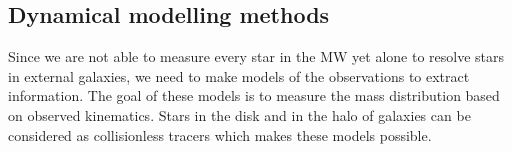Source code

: \iffalse
\subsubsection{Application}
MW \acp{GC} proper motions and dynamics (including action distribution and dynamical model of potentials): \cite{Vasiliev...GCdynsGaiaDR2...2018}\\
Modelling the \ac{MW}'s \ac{GC} system: \cite{Binney...GCsystem...2017}
\fi
\subsection{Dynamical modelling methods}
Since we are not able to measure every star in the \ac{MW} yet alone to resolve stars in external galaxies, we need to make models of the observations to extract information. The goal of these models is to measure the mass distribution based on observed kinematics. Stars in the disk and in the halo of galaxies can be considered as collisionless tracers which makes these models possible. 
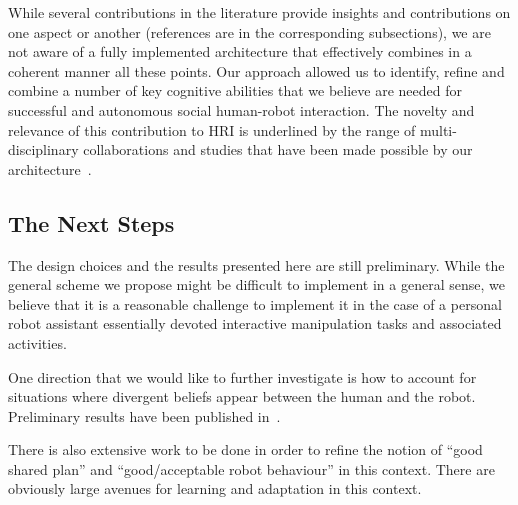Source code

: \documentclass[preprint,3p,times]{elsarticle}
\begin{document}
While several contributions in the literature provide insights and
contributions on one aspect or another (references are in the corresponding
subsections), we are not aware of a fully implemented architecture that
effectively combines in a coherent manner all these points. Our approach
allowed us to identify, refine and combine a number of key cognitive abilities
that we believe are needed for successful and autonomous social human-robot
interaction. The novelty and relevance of this contribution to HRI is
underlined by the range of multi-disciplinary collaborations and studies that
have been made possible by our
architecture~\cite{dautenhahn2006may,koay2007exploratory,Ros2010b,dehais2011physiological,ferreira2015users,GharbiROMAN2015}.


\subsection{The Next Steps}


The design choices and the results presented here are still preliminary.
While the general scheme we propose might be difficult to implement in
a general sense, we believe that it is a reasonable challenge to
implement it in the case of a personal robot assistant essentially
devoted interactive manipulation
tasks and associated activities.

One direction that we would like to further investigate is how to account for
situations where divergent beliefs appear between the human and the robot.
Preliminary results have been published in~\cite{warnier2012when}.

There is also extensive work to be done in order to refine the notion of ``good
shared plan'' and ``good/acceptable robot behaviour'' in this context. There are
obviously large avenues for learning and adaptation in this context.
\end{document}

--------------------------------

What this task involves: Track down every line in the entries that includes the string "There", and copy it.

Result for this task:
There is also extensive work to be done in order to refine the notion of ``good
shared plan'' and ``good/acceptable robot behaviour'' in this context. There are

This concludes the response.